Light And Space

02/05/2017 16:15

Light has become a unique point of interest within the built environment on three fronts; sustainability, mental health, and cost. It is the element that, can create a win/win/win situation, allowing an organisation to enhance the mental wellbeing of people in a particular environment, reduce electricity usage and save on building costs. However, this not the complete picture, there is one more missing component.

Science has been researching the effects of light for over 15 years in which time we have come to understand that light is significant factor in our sleep patterns, metabolism, immune system, and overall health. In the last 5 years neuroscience has also been investigating how light affects cognitive process such as attention and memory. However, despite the abundant knowledge on light, quality of light is still something that is missing from the conversation. In other words, how much light does one need according to a physical environment and task?

These questions are now being asked across the built environment supply chain, from software producers, technology companies to architects. In a recent article featured in Archdaily, software company, Sefaira raised similar questions from a rendering perspective. They are using a software programme that can illustrate the use of light in a space with a goal to " shape a building according to daylight".

Another company that is starting to look at this factor from a technological side is Sage Glass, which is a subsidiary company of Saint Gobain. They have developed a high tech window that allows the user to have "tint on demand". As a company they are seeing light as a comfort, which already intimates that there are different levels or qualities to light. It is not enough to have a room flooded with natural light, it is about the comfort of light. They are specifically looking at controlling light from a physical perspective in order to "prevent excessive heat gain and disabling glare", which would affect how a person experiences and uses a space.

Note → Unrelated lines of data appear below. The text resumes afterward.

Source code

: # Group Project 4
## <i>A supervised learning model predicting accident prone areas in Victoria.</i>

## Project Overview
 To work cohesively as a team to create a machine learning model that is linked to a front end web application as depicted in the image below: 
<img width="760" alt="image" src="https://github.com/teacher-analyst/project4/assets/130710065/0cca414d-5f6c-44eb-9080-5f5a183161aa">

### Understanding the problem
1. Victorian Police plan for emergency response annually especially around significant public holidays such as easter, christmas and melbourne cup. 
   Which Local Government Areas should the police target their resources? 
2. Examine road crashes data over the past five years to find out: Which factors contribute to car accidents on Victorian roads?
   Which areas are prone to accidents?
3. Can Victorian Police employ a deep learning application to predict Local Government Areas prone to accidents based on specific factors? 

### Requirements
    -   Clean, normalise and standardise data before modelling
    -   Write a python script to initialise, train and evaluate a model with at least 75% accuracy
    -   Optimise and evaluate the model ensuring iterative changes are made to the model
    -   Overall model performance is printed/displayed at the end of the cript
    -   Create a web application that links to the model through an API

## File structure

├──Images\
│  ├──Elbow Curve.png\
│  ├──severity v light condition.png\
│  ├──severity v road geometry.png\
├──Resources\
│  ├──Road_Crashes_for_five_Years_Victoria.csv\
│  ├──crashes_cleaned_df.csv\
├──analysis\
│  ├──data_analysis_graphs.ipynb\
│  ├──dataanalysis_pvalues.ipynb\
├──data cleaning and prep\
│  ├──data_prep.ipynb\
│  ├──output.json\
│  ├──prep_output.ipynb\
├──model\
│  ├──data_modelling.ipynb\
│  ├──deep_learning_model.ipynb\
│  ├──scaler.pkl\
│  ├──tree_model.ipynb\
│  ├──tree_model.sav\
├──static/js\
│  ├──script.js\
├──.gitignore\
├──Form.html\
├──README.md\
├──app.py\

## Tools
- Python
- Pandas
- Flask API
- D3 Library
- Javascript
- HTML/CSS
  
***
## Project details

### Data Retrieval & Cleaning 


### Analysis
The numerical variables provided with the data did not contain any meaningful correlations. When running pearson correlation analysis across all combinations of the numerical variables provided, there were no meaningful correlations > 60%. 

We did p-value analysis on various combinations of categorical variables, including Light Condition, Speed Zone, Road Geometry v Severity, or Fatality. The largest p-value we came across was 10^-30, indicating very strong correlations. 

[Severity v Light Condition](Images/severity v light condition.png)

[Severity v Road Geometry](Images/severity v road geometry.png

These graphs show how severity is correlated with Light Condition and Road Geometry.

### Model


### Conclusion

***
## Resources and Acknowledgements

In a study from 2011 used fMR to assess how light affects non-visual brain responses. It showed that light can optimise brain function during specific cognitive tasks, especially those requiring sustained attention or what is commonly known as focus. Furthermore, this study also showed that effects of light rely on "properties such as dose, duration, timing, and wavelength." This was particularly poignant when it came to the effects on sleep-wake cycles. For example, the longer a person was exposed to certain types unnatural light the more the effect on their quality of sleep. This is a crucial discovery and detail that has been omitted from other light studies. This would indicate that the quality of light a person is exposed to has affects post exposure.

As light has many non-visual effects on people, understanding how people experience and are affected by light is crucial to the value of a building. Here is where there is a potential hidden cost for owners, occupiers, and users of spaces. If the productivity or wellbeing drops due to how a building is lit, this could have potentially a significant effect on the company from sick days to drops in the quality of work. Two things that have economic losses attached to them.This can also trickle up to owners of buildings that are proving to be harder to let in a more informed market where well- being and experience are starting to drive demand, and thus value.

Through the intersection of neuroscience and technology, we have the opportunity to elevate the experience of a building. Technologies like Sage Glass allow users to control temperature and glare without the compromise on the access of natural light. Now with neuroscience we can go even one step further, we can now put metrics based on cognitive affordances to assign the best light for a particular task and environment. For example, if the desired cognitive affordance is sustained attention, neuroscience can set the metric for the duration, type of wavelength, or dose which best influence such affordance.

With major occupiers of buildings now more than ever opting for buildings and spaces that enhance experience and well being, components such as the refined quality of light are no longer considered just a management cost but become a direct link to demand and thus value.